• [Prompt]: Return every line of the data below that includes the string "aufs".

• [Available records]:
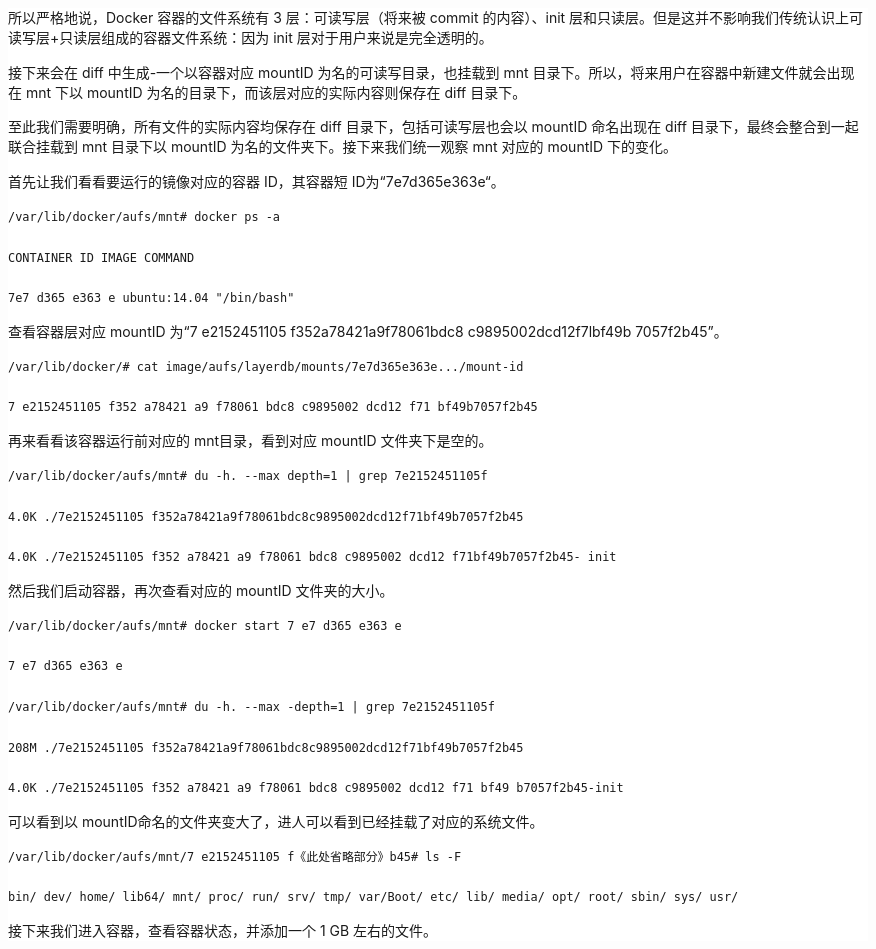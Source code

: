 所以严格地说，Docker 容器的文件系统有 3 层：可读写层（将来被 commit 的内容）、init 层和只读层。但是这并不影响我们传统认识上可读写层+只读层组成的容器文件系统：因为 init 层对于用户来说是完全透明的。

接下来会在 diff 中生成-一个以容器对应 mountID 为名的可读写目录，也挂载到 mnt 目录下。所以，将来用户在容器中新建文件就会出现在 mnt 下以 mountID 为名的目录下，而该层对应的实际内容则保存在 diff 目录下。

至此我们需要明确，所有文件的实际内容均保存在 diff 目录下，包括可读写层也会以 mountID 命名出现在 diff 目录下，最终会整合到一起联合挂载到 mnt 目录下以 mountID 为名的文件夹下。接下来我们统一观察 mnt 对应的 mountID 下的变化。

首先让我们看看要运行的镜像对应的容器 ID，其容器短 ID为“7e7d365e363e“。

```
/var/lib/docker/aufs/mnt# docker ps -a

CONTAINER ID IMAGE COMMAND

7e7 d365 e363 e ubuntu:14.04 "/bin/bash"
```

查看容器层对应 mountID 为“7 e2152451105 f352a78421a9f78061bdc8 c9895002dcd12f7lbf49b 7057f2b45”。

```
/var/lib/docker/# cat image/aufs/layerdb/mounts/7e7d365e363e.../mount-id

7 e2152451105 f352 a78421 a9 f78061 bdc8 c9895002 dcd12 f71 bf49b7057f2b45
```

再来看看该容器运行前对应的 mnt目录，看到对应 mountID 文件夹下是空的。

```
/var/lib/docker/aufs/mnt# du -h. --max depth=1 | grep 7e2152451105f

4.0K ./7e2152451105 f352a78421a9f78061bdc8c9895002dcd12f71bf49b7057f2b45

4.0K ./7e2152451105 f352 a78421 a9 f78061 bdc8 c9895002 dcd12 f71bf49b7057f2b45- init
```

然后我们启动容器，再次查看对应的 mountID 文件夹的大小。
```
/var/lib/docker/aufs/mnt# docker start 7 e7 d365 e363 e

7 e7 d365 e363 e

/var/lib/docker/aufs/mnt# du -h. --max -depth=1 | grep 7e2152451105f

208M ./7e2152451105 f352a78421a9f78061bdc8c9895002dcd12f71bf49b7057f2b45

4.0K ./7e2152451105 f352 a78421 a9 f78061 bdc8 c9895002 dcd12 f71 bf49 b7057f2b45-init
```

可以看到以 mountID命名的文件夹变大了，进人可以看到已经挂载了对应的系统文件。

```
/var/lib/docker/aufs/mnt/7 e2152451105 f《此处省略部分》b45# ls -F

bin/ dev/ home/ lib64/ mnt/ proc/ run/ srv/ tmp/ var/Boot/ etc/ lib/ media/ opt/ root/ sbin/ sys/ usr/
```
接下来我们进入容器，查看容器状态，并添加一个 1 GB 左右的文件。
---
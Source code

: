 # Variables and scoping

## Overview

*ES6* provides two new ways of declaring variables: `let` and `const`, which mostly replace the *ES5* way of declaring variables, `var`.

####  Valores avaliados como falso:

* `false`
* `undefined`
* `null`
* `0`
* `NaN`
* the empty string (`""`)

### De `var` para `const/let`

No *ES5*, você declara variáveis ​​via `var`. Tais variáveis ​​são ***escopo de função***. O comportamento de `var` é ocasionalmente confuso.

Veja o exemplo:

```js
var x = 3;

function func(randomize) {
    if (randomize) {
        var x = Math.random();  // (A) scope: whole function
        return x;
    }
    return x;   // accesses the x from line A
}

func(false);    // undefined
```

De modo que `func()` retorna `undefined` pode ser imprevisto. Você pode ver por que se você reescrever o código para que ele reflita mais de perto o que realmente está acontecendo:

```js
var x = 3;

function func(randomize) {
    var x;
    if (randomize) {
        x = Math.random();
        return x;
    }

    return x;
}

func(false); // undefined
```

• [Solution to the problem]:
/var/lib/docker/aufs/mnt# docker ps -a
/var/lib/docker/# cat image/aufs/layerdb/mounts/7e7d365e363e.../mount-id
/var/lib/docker/aufs/mnt# du -h. --max depth=1 | grep 7e2152451105f
/var/lib/docker/aufs/mnt# docker start 7 e7 d365 e363 e
/var/lib/docker/aufs/mnt# du -h. --max -depth=1 | grep 7e2152451105f
/var/lib/docker/aufs/mnt/7 e2152451105 f《此处省略部分》b45# ls -F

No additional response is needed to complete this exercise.